● What is being asked
Lines from the top of the entries through the line that has "- ✅ In love" must be duplicated exactly, and no others.
(Beginning of Material provided)
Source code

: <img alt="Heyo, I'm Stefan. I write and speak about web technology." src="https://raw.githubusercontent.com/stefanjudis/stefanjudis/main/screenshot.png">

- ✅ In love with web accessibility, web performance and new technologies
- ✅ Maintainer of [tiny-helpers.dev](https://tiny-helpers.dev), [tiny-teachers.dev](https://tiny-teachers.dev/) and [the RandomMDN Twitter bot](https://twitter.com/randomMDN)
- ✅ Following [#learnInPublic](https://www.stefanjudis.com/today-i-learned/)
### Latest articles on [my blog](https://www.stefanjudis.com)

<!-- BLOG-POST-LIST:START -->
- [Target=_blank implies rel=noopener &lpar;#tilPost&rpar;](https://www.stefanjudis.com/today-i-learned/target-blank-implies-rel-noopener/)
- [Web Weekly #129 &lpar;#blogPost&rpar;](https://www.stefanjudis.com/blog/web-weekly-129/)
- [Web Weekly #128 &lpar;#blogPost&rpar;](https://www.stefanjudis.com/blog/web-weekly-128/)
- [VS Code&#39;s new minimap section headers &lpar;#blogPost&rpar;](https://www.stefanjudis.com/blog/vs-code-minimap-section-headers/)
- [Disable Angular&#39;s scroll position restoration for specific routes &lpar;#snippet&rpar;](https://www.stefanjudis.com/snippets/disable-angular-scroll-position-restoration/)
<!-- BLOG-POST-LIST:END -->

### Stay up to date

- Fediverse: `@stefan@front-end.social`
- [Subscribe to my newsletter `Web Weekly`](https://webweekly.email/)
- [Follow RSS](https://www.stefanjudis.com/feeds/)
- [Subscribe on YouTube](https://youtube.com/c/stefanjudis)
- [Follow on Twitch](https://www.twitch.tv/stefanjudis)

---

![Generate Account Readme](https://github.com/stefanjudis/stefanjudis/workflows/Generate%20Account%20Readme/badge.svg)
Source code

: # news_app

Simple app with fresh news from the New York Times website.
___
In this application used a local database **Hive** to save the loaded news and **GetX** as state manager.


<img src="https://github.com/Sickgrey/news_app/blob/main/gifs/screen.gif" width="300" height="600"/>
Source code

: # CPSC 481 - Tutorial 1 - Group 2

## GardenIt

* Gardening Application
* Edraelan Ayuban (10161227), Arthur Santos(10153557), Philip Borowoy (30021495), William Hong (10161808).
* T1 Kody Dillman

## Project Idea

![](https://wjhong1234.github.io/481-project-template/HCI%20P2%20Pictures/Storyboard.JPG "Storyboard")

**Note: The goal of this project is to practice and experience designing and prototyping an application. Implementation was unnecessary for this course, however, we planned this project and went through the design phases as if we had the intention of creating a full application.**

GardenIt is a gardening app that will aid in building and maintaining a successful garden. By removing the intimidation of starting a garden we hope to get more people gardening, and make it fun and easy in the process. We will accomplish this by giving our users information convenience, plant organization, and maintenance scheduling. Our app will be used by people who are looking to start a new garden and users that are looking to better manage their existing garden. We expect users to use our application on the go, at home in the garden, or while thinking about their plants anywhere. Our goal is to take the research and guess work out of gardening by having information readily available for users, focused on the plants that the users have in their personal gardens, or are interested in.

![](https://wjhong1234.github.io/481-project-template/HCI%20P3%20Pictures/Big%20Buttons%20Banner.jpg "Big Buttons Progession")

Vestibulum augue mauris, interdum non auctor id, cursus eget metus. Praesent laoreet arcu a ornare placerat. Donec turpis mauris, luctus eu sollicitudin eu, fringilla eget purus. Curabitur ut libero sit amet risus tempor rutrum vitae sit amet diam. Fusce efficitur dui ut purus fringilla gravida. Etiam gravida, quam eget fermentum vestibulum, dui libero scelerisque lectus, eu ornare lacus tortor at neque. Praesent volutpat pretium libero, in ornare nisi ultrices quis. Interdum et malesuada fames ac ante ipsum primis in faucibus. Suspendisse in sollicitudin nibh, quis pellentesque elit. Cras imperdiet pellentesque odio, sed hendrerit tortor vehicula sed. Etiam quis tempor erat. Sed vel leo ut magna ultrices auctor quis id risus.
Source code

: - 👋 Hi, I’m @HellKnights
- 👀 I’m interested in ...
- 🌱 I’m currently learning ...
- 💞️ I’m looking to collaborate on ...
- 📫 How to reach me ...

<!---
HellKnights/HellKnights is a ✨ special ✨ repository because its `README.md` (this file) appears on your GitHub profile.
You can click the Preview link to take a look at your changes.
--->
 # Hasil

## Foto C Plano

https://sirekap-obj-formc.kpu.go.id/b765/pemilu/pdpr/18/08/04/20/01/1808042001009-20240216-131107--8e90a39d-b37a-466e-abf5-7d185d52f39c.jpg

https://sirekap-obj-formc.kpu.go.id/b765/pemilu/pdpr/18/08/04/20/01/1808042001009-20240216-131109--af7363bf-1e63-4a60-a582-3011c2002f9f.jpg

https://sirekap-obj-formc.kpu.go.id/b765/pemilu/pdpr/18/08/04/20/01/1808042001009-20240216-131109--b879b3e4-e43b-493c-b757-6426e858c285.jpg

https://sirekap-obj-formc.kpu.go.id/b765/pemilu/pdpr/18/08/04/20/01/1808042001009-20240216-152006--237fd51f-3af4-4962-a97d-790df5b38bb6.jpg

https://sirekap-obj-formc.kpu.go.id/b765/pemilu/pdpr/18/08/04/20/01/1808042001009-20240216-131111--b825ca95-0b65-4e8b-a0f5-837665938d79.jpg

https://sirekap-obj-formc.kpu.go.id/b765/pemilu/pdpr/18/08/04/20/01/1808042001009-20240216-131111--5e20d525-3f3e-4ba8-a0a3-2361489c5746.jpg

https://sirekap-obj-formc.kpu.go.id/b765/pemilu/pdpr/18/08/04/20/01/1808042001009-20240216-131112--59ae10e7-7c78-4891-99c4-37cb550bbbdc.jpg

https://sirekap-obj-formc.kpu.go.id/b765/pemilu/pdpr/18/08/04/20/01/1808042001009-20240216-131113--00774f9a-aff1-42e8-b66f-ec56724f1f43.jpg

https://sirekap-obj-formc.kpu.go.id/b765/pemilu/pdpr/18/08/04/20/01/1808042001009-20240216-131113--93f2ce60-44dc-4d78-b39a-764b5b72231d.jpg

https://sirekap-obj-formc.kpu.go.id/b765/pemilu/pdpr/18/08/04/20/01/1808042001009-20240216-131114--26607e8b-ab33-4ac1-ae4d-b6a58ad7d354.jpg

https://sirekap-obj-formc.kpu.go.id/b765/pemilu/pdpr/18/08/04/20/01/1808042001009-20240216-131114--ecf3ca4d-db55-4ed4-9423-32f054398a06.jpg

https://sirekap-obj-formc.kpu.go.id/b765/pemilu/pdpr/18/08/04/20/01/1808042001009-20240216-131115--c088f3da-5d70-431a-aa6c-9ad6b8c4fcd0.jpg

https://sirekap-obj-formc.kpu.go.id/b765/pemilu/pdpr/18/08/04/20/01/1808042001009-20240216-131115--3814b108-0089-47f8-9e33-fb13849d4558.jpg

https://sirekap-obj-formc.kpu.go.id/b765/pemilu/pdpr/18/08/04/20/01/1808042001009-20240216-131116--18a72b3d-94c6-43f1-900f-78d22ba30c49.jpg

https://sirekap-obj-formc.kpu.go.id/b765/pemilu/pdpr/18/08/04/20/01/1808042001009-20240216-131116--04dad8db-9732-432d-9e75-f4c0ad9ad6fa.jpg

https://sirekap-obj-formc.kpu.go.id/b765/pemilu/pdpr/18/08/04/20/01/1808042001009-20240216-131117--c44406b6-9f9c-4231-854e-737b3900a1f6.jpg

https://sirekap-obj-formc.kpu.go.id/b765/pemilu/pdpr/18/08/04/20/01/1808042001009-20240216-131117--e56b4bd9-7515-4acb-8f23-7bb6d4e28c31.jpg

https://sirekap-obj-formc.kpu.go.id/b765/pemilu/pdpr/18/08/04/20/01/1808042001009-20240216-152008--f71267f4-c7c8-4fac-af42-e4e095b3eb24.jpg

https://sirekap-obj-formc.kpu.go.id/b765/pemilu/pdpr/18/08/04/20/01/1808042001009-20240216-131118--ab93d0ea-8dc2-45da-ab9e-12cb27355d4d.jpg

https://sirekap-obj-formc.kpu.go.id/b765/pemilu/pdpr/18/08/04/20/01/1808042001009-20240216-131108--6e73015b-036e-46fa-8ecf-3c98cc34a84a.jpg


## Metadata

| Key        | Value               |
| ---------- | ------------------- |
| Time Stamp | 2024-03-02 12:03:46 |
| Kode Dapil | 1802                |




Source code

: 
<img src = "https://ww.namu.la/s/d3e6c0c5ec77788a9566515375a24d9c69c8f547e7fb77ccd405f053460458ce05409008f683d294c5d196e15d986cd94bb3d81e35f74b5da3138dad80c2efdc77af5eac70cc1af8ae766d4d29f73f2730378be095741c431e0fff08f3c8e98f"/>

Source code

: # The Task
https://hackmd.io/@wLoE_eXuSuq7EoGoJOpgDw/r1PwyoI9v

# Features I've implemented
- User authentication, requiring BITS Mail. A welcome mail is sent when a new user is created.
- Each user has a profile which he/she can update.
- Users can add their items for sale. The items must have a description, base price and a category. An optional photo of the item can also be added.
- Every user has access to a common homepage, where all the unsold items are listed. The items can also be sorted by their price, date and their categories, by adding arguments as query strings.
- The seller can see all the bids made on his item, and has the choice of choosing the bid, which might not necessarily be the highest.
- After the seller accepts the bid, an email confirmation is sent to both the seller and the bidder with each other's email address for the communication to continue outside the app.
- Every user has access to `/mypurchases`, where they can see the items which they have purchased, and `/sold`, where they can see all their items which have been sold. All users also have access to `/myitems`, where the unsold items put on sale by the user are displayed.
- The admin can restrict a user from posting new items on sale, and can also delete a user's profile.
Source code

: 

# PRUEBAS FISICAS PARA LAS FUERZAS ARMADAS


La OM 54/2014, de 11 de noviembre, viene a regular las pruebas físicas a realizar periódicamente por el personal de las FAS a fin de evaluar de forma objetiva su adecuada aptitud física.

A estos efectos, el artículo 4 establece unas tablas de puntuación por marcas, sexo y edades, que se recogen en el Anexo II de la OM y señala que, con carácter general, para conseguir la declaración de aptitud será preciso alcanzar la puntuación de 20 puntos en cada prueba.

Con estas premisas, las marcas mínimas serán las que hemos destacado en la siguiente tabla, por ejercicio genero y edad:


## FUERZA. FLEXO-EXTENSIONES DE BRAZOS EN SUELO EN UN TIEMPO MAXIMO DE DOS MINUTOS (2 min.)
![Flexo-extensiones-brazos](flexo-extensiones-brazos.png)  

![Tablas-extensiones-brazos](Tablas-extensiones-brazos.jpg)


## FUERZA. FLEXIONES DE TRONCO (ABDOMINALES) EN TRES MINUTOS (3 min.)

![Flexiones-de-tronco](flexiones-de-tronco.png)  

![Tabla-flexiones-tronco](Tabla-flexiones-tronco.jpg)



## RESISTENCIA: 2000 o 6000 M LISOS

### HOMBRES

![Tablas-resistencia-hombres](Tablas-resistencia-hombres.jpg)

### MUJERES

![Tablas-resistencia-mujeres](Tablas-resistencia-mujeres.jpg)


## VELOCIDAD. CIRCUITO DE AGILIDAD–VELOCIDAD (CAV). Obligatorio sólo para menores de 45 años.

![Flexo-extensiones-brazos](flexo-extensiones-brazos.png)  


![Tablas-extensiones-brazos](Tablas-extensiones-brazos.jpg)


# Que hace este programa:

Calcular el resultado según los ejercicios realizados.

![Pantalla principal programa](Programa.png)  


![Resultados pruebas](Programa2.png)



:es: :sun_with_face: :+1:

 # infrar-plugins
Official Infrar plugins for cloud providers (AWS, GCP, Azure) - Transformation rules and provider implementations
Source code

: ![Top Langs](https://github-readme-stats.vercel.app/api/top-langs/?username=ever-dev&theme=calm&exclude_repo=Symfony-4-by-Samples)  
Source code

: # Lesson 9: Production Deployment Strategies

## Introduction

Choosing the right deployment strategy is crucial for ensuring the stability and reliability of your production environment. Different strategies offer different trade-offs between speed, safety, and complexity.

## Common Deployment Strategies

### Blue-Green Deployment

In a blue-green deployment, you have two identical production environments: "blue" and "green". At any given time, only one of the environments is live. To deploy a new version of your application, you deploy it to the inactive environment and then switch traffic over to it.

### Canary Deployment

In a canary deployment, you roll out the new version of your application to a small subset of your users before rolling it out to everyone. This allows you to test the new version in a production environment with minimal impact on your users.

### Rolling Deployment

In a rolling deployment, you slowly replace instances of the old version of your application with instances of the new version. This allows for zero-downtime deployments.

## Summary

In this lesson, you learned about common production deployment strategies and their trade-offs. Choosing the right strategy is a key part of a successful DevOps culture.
(End of Material provided)
● Written response
Source code

: <img alt="Heyo, I'm Stefan. I write and speak about web technology." src="https://raw.githubusercontent.com/stefanjudis/stefanjudis/main/screenshot.png">

- ✅ In love with web accessibility, web performance and new technologies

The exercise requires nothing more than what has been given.